Segment Open

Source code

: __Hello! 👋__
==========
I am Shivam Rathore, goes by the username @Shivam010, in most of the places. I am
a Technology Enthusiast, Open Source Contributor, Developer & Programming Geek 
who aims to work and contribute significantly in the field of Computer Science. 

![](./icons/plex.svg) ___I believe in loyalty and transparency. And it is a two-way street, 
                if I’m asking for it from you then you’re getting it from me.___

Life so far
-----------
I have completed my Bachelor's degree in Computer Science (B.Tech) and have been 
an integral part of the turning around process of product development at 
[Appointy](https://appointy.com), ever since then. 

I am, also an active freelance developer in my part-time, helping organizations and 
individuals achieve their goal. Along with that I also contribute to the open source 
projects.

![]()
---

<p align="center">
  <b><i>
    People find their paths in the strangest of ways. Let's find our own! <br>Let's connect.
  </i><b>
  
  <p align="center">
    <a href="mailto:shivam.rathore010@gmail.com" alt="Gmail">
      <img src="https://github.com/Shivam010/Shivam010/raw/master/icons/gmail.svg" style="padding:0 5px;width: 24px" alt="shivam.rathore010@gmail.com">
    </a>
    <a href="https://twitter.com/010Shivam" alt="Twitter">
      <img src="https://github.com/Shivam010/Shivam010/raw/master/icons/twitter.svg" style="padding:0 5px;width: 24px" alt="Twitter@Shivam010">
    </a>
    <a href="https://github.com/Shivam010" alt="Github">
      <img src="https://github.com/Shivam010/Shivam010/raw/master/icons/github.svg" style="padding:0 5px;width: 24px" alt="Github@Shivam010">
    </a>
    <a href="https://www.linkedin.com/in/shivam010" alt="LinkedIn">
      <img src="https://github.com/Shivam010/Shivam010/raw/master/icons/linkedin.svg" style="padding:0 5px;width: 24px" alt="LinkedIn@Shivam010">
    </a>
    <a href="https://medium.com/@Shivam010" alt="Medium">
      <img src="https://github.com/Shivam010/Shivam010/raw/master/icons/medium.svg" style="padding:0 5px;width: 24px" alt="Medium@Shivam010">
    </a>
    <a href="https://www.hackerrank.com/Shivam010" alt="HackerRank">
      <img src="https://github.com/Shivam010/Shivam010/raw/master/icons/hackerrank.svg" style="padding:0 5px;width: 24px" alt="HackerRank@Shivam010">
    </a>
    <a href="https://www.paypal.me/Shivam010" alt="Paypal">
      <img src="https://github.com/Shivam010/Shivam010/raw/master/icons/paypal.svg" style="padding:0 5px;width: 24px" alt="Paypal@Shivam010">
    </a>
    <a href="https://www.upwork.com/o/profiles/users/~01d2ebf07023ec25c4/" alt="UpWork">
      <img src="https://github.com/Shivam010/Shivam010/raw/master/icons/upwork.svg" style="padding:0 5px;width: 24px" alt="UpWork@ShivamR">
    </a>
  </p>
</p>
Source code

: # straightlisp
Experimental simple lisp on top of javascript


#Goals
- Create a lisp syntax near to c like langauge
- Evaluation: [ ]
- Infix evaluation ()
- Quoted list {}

Segment Closed

EXERCISE OBJECTIVE. Reproduce only the lines from the line containing "- Create a lisp" to the last line of the material above, both of those lines included.

OUTPUT FOR THIS TASK.
- Create a lisp syntax near to c like langauge
- Evaluation: [ ]
- Infix evaluation ()
- Quoted list {}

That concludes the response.